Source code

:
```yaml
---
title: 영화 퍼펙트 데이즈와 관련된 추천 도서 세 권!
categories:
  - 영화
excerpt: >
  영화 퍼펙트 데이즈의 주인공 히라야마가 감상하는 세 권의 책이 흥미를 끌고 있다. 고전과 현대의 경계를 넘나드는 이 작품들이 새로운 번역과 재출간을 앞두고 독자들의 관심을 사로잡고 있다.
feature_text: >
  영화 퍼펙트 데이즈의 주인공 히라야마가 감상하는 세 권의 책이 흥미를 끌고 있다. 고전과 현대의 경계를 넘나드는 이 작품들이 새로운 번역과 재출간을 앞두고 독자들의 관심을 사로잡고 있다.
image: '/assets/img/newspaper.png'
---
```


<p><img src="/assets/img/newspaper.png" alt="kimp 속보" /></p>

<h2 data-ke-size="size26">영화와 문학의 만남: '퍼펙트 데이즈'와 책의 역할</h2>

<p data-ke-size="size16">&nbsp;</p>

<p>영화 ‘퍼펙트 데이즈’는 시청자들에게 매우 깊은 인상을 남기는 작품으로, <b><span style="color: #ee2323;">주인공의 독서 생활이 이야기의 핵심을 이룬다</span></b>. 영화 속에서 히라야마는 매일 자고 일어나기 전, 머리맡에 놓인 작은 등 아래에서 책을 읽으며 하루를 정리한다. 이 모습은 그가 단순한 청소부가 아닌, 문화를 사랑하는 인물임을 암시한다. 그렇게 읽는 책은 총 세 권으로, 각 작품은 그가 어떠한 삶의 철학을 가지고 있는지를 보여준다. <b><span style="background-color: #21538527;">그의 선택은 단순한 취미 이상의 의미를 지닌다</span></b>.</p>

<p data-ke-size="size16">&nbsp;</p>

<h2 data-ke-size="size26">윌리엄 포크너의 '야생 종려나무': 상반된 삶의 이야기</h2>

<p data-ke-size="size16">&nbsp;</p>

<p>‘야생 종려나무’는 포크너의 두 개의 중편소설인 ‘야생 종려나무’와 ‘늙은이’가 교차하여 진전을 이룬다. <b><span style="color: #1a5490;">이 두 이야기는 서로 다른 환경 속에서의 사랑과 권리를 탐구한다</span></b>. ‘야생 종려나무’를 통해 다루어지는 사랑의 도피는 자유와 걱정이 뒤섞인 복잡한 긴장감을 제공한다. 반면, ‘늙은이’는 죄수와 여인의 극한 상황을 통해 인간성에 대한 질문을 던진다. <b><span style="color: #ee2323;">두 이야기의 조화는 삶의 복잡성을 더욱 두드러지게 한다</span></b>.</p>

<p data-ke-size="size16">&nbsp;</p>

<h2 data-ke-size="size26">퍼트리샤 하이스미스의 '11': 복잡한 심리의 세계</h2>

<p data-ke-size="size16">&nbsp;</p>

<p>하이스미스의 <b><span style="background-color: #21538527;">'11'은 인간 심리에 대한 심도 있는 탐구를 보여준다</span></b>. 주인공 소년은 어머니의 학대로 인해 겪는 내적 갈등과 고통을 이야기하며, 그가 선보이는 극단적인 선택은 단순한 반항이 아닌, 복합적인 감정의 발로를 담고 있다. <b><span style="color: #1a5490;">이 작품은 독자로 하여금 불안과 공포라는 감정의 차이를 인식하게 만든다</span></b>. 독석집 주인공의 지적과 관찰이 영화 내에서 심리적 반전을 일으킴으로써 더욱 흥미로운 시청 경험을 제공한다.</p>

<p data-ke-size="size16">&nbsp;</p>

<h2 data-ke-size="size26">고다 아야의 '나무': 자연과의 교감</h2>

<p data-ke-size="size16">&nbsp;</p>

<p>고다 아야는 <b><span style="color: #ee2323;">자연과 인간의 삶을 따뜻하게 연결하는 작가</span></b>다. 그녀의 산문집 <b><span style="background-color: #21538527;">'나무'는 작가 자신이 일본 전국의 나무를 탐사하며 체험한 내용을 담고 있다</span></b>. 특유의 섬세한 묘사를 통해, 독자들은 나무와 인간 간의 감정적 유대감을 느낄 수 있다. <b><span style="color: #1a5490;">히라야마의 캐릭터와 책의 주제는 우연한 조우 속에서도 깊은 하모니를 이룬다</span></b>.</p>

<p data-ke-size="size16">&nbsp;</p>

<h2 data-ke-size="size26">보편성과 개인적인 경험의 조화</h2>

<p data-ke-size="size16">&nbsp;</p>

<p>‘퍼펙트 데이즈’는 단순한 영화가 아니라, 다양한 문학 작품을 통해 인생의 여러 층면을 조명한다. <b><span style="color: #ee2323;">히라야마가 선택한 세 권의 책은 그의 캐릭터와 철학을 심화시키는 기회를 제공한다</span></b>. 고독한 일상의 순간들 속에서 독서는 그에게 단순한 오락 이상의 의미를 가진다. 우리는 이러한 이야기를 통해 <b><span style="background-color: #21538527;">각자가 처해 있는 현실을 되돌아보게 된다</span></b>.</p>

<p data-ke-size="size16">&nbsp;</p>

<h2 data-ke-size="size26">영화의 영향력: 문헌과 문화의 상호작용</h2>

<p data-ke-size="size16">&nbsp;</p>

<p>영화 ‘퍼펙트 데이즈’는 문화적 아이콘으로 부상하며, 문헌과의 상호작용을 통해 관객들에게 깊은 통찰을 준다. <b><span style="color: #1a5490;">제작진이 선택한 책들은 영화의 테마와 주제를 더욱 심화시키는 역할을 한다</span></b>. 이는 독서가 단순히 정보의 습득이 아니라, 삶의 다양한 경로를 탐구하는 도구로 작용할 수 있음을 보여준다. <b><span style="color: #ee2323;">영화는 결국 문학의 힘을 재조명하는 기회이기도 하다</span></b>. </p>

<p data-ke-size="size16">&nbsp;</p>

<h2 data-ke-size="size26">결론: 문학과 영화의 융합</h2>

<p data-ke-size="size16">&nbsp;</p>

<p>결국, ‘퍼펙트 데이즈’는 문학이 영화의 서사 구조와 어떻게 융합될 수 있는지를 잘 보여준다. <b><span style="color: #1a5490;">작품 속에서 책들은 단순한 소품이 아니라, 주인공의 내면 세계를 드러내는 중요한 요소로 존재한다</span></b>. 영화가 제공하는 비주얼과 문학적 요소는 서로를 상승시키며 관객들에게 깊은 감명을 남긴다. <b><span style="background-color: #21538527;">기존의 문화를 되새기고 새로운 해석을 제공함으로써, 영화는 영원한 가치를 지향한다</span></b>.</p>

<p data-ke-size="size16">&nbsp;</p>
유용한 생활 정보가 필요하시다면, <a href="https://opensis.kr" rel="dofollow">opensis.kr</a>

* * *

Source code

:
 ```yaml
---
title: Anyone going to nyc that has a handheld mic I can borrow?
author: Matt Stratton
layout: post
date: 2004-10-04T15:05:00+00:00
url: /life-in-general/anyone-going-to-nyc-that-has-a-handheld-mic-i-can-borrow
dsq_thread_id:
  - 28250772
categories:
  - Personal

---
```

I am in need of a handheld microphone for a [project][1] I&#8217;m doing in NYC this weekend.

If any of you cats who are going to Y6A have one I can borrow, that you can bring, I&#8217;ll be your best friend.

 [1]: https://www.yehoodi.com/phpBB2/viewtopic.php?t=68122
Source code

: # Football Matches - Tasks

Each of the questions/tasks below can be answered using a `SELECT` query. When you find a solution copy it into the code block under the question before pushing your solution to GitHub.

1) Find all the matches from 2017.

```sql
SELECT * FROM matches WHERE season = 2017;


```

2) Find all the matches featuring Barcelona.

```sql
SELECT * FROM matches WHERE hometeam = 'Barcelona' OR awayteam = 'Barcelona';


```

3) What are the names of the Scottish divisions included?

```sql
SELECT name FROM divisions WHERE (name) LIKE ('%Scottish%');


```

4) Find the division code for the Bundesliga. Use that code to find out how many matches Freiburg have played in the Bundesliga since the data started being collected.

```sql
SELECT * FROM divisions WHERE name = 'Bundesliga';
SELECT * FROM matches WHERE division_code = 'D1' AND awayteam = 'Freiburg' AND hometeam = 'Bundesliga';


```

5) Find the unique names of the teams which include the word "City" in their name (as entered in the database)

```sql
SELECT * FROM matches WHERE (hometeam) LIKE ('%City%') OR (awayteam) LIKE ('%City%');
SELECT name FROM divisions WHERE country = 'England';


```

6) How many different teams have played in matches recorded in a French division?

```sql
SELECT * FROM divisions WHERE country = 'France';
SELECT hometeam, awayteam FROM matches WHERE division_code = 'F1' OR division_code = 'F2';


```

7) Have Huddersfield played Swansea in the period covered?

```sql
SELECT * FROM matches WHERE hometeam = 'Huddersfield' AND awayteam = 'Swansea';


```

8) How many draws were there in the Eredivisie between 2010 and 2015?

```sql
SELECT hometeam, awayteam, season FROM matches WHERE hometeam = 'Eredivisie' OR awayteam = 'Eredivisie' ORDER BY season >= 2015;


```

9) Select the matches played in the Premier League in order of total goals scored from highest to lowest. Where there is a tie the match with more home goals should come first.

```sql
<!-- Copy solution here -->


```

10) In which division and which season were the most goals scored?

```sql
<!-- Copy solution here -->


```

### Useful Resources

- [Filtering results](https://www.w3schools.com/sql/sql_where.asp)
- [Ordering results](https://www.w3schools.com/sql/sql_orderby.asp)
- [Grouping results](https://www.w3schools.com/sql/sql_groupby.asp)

...

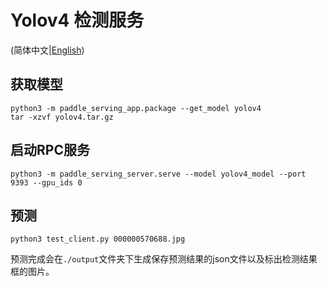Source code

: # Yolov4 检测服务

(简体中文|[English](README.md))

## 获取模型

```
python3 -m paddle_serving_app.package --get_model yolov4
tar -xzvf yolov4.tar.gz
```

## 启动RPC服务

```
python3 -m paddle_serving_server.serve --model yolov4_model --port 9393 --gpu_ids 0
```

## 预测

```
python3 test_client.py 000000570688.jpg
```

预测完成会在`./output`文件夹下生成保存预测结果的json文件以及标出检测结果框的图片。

Exercise requirements:
Take the lines above from the one containing "<p>영화 ‘퍼펙트 데이즈’는 문화적" to the one containing "유용한 생활 정보가 필요하시다면, <a" and retype them exactly, both ends included, with nothing added.

Result for this task:
<p>영화 ‘퍼펙트 데이즈’는 문화적 아이콘으로 부상하며, 문헌과의 상호작용을 통해 관객들에게 깊은 통찰을 준다. <b><span style="color: #1a5490;">제작진이 선택한 책들은 영화의 테마와 주제를 더욱 심화시키는 역할을 한다</span></b>. 이는 독서가 단순히 정보의 습득이 아니라, 삶의 다양한 경로를 탐구하는 도구로 작용할 수 있음을 보여준다. <b><span style="color: #ee2323;">영화는 결국 문학의 힘을 재조명하는 기회이기도 하다</span></b>. </p>

<p data-ke-size="size16">&nbsp;</p>

<h2 data-ke-size="size26">결론: 문학과 영화의 융합</h2>

<p data-ke-size="size16">&nbsp;</p>

<p>결국, ‘퍼펙트 데이즈’는 문학이 영화의 서사 구조와 어떻게 융합될 수 있는지를 잘 보여준다. <b><span style="color: #1a5490;">작품 속에서 책들은 단순한 소품이 아니라, 주인공의 내면 세계를 드러내는 중요한 요소로 존재한다</span></b>. 영화가 제공하는 비주얼과 문학적 요소는 서로를 상승시키며 관객들에게 깊은 감명을 남긴다. <b><span style="background-color: #21538527;">기존의 문화를 되새기고 새로운 해석을 제공함으로써, 영화는 영원한 가치를 지향한다</span></b>.</p>

<p data-ke-size="size16">&nbsp;</p>
유용한 생활 정보가 필요하시다면, <a href="https://opensis.kr" rel="dofollow">opensis.kr</a>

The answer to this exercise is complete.